By invoking a Truth & Reconciliation Act, Musk is making two deeply concerning implications: one, that Twitter is a State in-and-of-itself, and that two, things like "banning Donald Trump" and "making a bad call about a completely pointless smear piece featuring Hunter Biden's dick pics," are equivalent to genocide.

Is it trolling? Sure, with Musk, you neverquite know. Except, as my friend Parker Molloy recently reported with startling clarity, you do know exactly what Musk is saying and doing here. Because his political beliefs — an outgrowth of his upbringing, no matter how much he tries to deny the source of his family wealth and power — have always been abundantly clear. He's a pseudo-"libertarian" in the sense that he's a Republican who likes weed and hierarchical systems that place him at the top, and dislikes anyone on the lower rungs of that hierarchy trying to tell him what to do.

On one hand, there is certainly value in the new CEO for a large social media that has been mired in controversy to try and take some steps to appease a wide range people in order to rebuild trust in that platform. That's a logical goal! But in the context of Musk's history of political systems, I do believe his comparison to a Truth and Reconciliation Commission was absolutely sincere.

What's less clear was Weiss's motivation in including that detail (and the paragraph that followed it) in her Twitter Files Introductory Piece. Later in the same article, Weiss goes on to say that her reporting shows "evidence of Musk's claim that, at Old Twitter, 'they were pressing the thumb hard in favor of the left. On the left, you could get away with death threats. On the right, you could get suspended for retweeting a Trump rally.'" Which is patently untrue, according to her own reporting thus far. But, to be fair, she does acknowledge in the article that:

Much more seriously, Musk has business interests in China. Could he wind up suppressing information negative to China to please the CCP? Old Twitter was moderated by the morals and mores of one group. Now it is moderated by the morals and mores of one man. 

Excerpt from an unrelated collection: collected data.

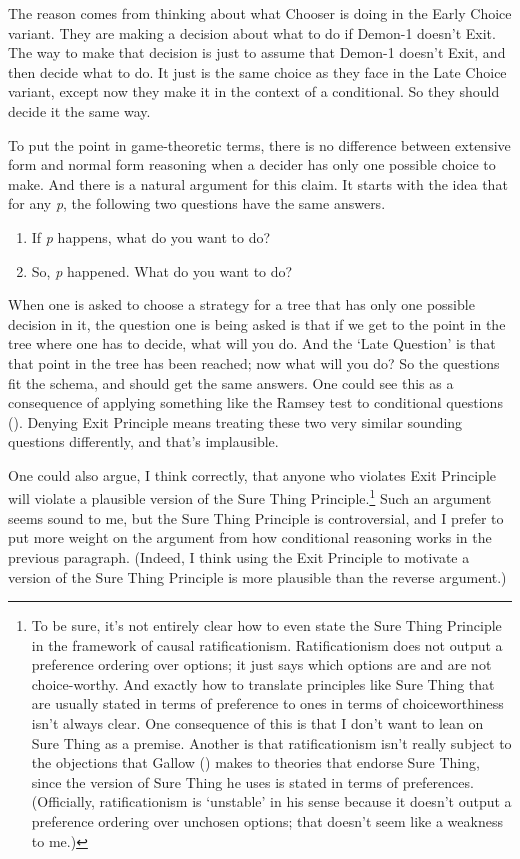 \documentclass[
  12pt,
  letterpaper,
  DIV=11,
  numbers=noendperiod]{scrreprt}
\providecommand{\tightlist}{%
  \setlength{\itemsep}{0pt}\setlength{\parskip}{0pt}}\usepackage{longtable,booktabs,array}
\begin{document}
The reason comes from thinking about what Chooser is doing in the Early
Choice variant. They are making a decision about what to do if Demon-1
doesn't Exit. The way to make that decision is just to assume that
Demon-1 doesn't Exit, and then decide what to do. It just is the same
choice as they face in the Late Choice variant, except now they make it
in the context of a conditional. So they should decide it the same way.

To put the point in game-theoretic terms, there is no difference between
extensive form and normal form reasoning when a decider has only one
possible choice to make. And there is a natural argument for this claim.
It starts with the idea that for any \emph{p}, the following two
questions have the same answers.

\begin{enumerate}
\def\labelenumi{\arabic{enumi}.}
\tightlist
\item
  If \emph{p} happens, what do you want to do?
\item
  So, \emph{p} happened. What do you want to do?
\end{enumerate}

When one is asked to choose a strategy for a tree that has only one
possible decision in it, the question one is being asked is that if we
get to the point in the tree where one has to decide, what will you do.
And the `Late Question' is that that point in the tree has been reached;
now what will you do? So the questions fit the schema, and should get
the same answers. One could see this as a consequence of applying
something like the Ramsey test to conditional questions
(). Denying Exit Principle
means treating these two very similar sounding questions differently,
and that's implausible.

One could also argue, I think correctly, that anyone who violates Exit
Principle will violate a plausible version of the Sure Thing
Principle.\footnote{To be sure, it's not entirely clear how to even
  state the Sure Thing Principle in the framework of causal
  ratificationism. Ratificationism does not output a preference ordering
  over options; it just says which options are and are not
  choice-worthy. And exactly how to translate principles like Sure Thing
  that are usually stated in terms of preference to ones in terms of
  choiceworthiness isn't always clear. One consequence of this is that I
  don't want to lean on Sure Thing as a premise. Another is that
  ratificationism isn't really subject to the objections that Gallow
  () makes to theories that endorse Sure
  Thing, since the version of Sure Thing he uses is stated in terms of
  preferences. (Officially, ratificationism is `unstable' in his sense
  because it doesn't output a preference ordering over unchosen options;
  that doesn't seem like a weakness to me.)} Such an argument seems
sound to me, but the Sure Thing Principle is controversial, and I prefer
to put more weight on the argument from how conditional reasoning works
in the previous paragraph. (Indeed, I think using the Exit Principle to
motivate a version of the Sure Thing Principle is more plausible than
the reverse argument.)
\end{document}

If I took anything away from my week at Twitter, it's about power. It's about how a handful of unelected people at a handful of private companies can influence public discourse profoundly.

They can do it because of how good the tools they made are—and how little the public understands them. They can influence the outcome of elections. And they do.

I will never not be amazed at how many wealthy, privileged idiots have had an absolute meltdown because they misinterpreted blue verification checkmarks as a covetable status symbol.